Type the data below again exactly. Omit all pictures.

========

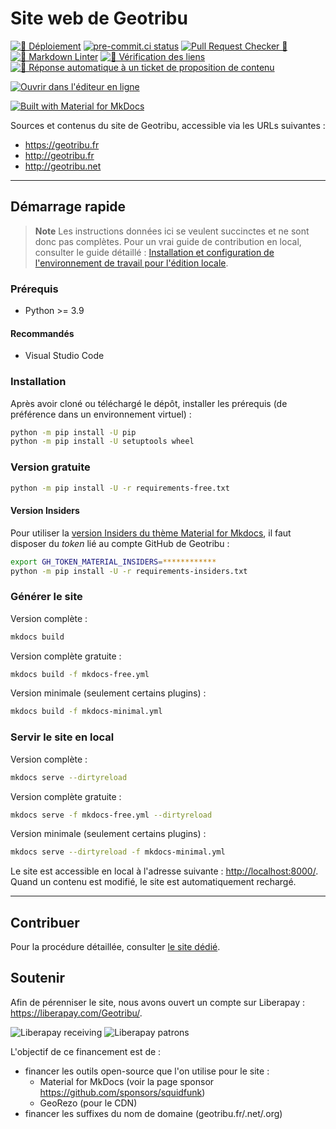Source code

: # Site web de Geotribu

[![🚀 Déploiement](https://github.com/geotribu/website/actions/workflows/deploy.yml/badge.svg)](https://github.com/geotribu/website/actions/workflows/deploy.yml)
[![pre-commit.ci status](https://results.pre-commit.ci/badge/github/geotribu/website/master.svg)](https://results.pre-commit.ci/latest/github/geotribu/website/master)
[![Pull Request Checker 🛃](https://github.com/geotribu/website/actions/workflows/pr_checker_build.yml/badge.svg)](https://github.com/geotribu/website/actions/workflows/pr_checker_build.yml)
[![🎳 Markdown Linter](https://github.com/geotribu/website/actions/workflows/pr_linter_markdown.yml/badge.svg)](https://github.com/geotribu/website/actions/workflows/pr_linter_markdown.yml)
[![🎳 Vérification des liens](https://github.com/geotribu/website/actions/workflows/links_checker.yml/badge.svg)](https://github.com/geotribu/website/actions/workflows/links_checker.yml)
[![🤖 Réponse automatique à un ticket de proposition de contenu](https://github.com/geotribu/website/actions/workflows/issue_comment.yml/badge.svg)](https://github.com/geotribu/website/actions/workflows/issue_comment.yml)

[![Ouvrir dans l'éditeur en ligne](https://img.shields.io/static/v1?logo=visualstudiocode&label=&message=Open%20in%20Visual%20Studio%20Code&labelColor=2c2c32&color=007acc&logoColor=007acc)](https://open.vscode.dev/geotribu/website)

[![Built with Material for MkDocs](https://img.shields.io/badge/Material_for_MkDocs-526CFE?style=for-the-badge&logo=MaterialForMkDocs&logoColor=white)](https://squidfunk.github.io/mkdocs-material/)

Sources et contenus du site de Geotribu, accessible via les URLs suivantes :

- <https://geotribu.fr>
- <http://geotribu.fr>
- <http://geotribu.net>

----

## Démarrage rapide

> **Note**
> Les instructions données ici se veulent succinctes et ne sont donc pas complètes. Pour un vrai guide de contribution en local, consulter le guide détaillé : [Installation et configuration de l'environnement de travail pour l'édition locale](https://contribuer.geotribu.fr/).

### Prérequis

- Python >= 3.9

#### Recommandés

- Visual Studio Code

### Installation

Après avoir cloné ou téléchargé le dépôt, installer les prérequis (de préférence dans un environnement virtuel) :

```bash
python -m pip install -U pip
python -m pip install -U setuptools wheel
```

### Version gratuite

```bash
python -m pip install -U -r requirements-free.txt
```

#### Version Insiders

Pour utiliser la [version Insiders du thème Material for Mkdocs](https://squidfunk.github.io/mkdocs-material/insiders/), il faut disposer du *token* lié au compte GitHub de Geotribu :

```bash
export GH_TOKEN_MATERIAL_INSIDERS=************
python -m pip install -U -r requirements-insiders.txt
```

### Générer le site

Version complète :

```bash
mkdocs build
```

Version complète gratuite :

```bash
mkdocs build -f mkdocs-free.yml
```

Version minimale (seulement certains plugins) :

```bash
mkdocs build -f mkdocs-minimal.yml
```

### Servir le site en local

Version complète :

```bash
mkdocs serve --dirtyreload
```

Version complète gratuite :

```bash
mkdocs serve -f mkdocs-free.yml --dirtyreload
```

Version minimale (seulement certains plugins) :

```bash
mkdocs serve --dirtyreload -f mkdocs-minimal.yml
```

Le site est accessible en local à l'adresse suivante : <http://localhost:8000/>.  
Quand un contenu est modifié, le site est automatiquement rechargé.

----

## Contribuer

Pour la procédure détaillée, consulter [le site dédié](https://contribuer.geotribu.fr/).

## Soutenir

Afin de pérenniser le site, nous avons ouvert un compte sur Liberapay : <https://liberapay.com/Geotribu/>.

![Liberapay receiving](https://img.shields.io/liberapay/receives/Geotribu?color=green&label=re%C3%A7oit&style=flat-square)
![Liberapay patrons](https://img.shields.io/liberapay/patrons/Geotribu?color=blue&label=soutiens&style=flat-square)

L'objectif de ce financement est de :

- financer les outils open-source que l'on utilise pour le site :
    - Material for MkDocs (voir la page sponsor <https://github.com/sponsors/squidfunk>)
    - GeoRezo (pour le CDN)
- financer les suffixes du nom de domaine (geotribu.fr/.net/.org)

========

**SOLUTION TO THE EXERCISE**
Source code

: # Site web de Geotribu

[![🚀 Déploiement](https://github.com/geotribu/website/actions/workflows/deploy.yml/badge.svg)](https://github.com/geotribu/website/actions/workflows/deploy.yml)
[![pre-commit.ci status](https://results.pre-commit.ci/badge/github/geotribu/website/master.svg)](https://results.pre-commit.ci/latest/github/geotribu/website/master)
[![Pull Request Checker 🛃](https://github.com/geotribu/website/actions/workflows/pr_checker_build.yml/badge.svg)](https://github.com/geotribu/website/actions/workflows/pr_checker_build.yml)
[![🎳 Markdown Linter](https://github.com/geotribu/website/actions/workflows/pr_linter_markdown.yml/badge.svg)](https://github.com/geotribu/website/actions/workflows/pr_linter_markdown.yml)
[![🎳 Vérification des liens](https://github.com/geotribu/website/actions/workflows/links_checker.yml/badge.svg)](https://github.com/geotribu/website/actions/workflows/links_checker.yml)
[![🤖 Réponse automatique à un ticket de proposition de contenu](https://github.com/geotribu/website/actions/workflows/issue_comment.yml/badge.svg)](https://github.com/geotribu/website/actions/workflows/issue_comment.yml)

[![Ouvrir dans l'éditeur en ligne](https://img.shields.io/static/v1?logo=visualstudiocode&label=&message=Open%20in%20Visual%20Studio%20Code&labelColor=2c2c32&color=007acc&logoColor=007acc)](https://open.vscode.dev/geotribu/website)

[![Built with Material for MkDocs](https://img.shields.io/badge/Material_for_MkDocs-526CFE?style=for-the-badge&logo=MaterialForMkDocs&logoColor=white)](https://squidfunk.github.io/mkdocs-material/)

Sources et contenus du site de Geotribu, accessible via les URLs suivantes :

- <https://geotribu.fr>
- <http://geotribu.fr>
- <http://geotribu.net>

----

## Démarrage rapide

> **Note**
> Les instructions données ici se veulent succinctes et ne sont donc pas complètes. Pour un vrai guide de contribution en local, consulter le guide détaillé : [Installation et configuration de l'environnement de travail pour l'édition locale](https://contribuer.geotribu.fr/).

### Prérequis

- Python >= 3.9

#### Recommandés

- Visual Studio Code

### Installation

Après avoir cloné ou téléchargé le dépôt, installer les prérequis (de préférence dans un environnement virtuel) :

```bash
python -m pip install -U pip
python -m pip install -U setuptools wheel
```

### Version gratuite

```bash
python -m pip install -U -r requirements-free.txt
```

#### Version Insiders

Pour utiliser la [version Insiders du thème Material for Mkdocs](https://squidfunk.github.io/mkdocs-material/insiders/), il faut disposer du *token* lié au compte GitHub de Geotribu :

```bash
export GH_TOKEN_MATERIAL_INSIDERS=************
python -m pip install -U -r requirements-insiders.txt
```

### Générer le site

Version complète :

```bash
mkdocs build
```

Version complète gratuite :

```bash
mkdocs build -f mkdocs-free.yml
```

Version minimale (seulement certains plugins) :

```bash
mkdocs build -f mkdocs-minimal.yml
```

### Servir le site en local

Version complète :

```bash
mkdocs serve --dirtyreload
```

Version complète gratuite :

```bash
mkdocs serve -f mkdocs-free.yml --dirtyreload
```

Version minimale (seulement certains plugins) :

```bash
mkdocs serve --dirtyreload -f mkdocs-minimal.yml
```

Le site est accessible en local à l'adresse suivante : <http://localhost:8000/>.  
Quand un contenu est modifié, le site est automatiquement rechargé.

----

## Contribuer

Pour la procédure détaillée, consulter [le site dédié](https://contribuer.geotribu.fr/).

## Soutenir

Afin de pérenniser le site, nous avons ouvert un compte sur Liberapay : <https://liberapay.com/Geotribu/>.

![Liberapay receiving](https://img.shields.io/liberapay/receives/Geotribu?color=green&label=re%C3%A7oit&style=flat-square)
![Liberapay patrons](https://img.shields.io/liberapay/patrons/Geotribu?color=blue&label=soutiens&style=flat-square)

L'objectif de ce financement est de :

- financer les outils open-source que l'on utilise pour le site :
    - Material for MkDocs (voir la page sponsor <https://github.com/sponsors/squidfunk>)
    - GeoRezo (pour le CDN)
- financer les suffixes du nom de domaine (geotribu.fr/.net/.org)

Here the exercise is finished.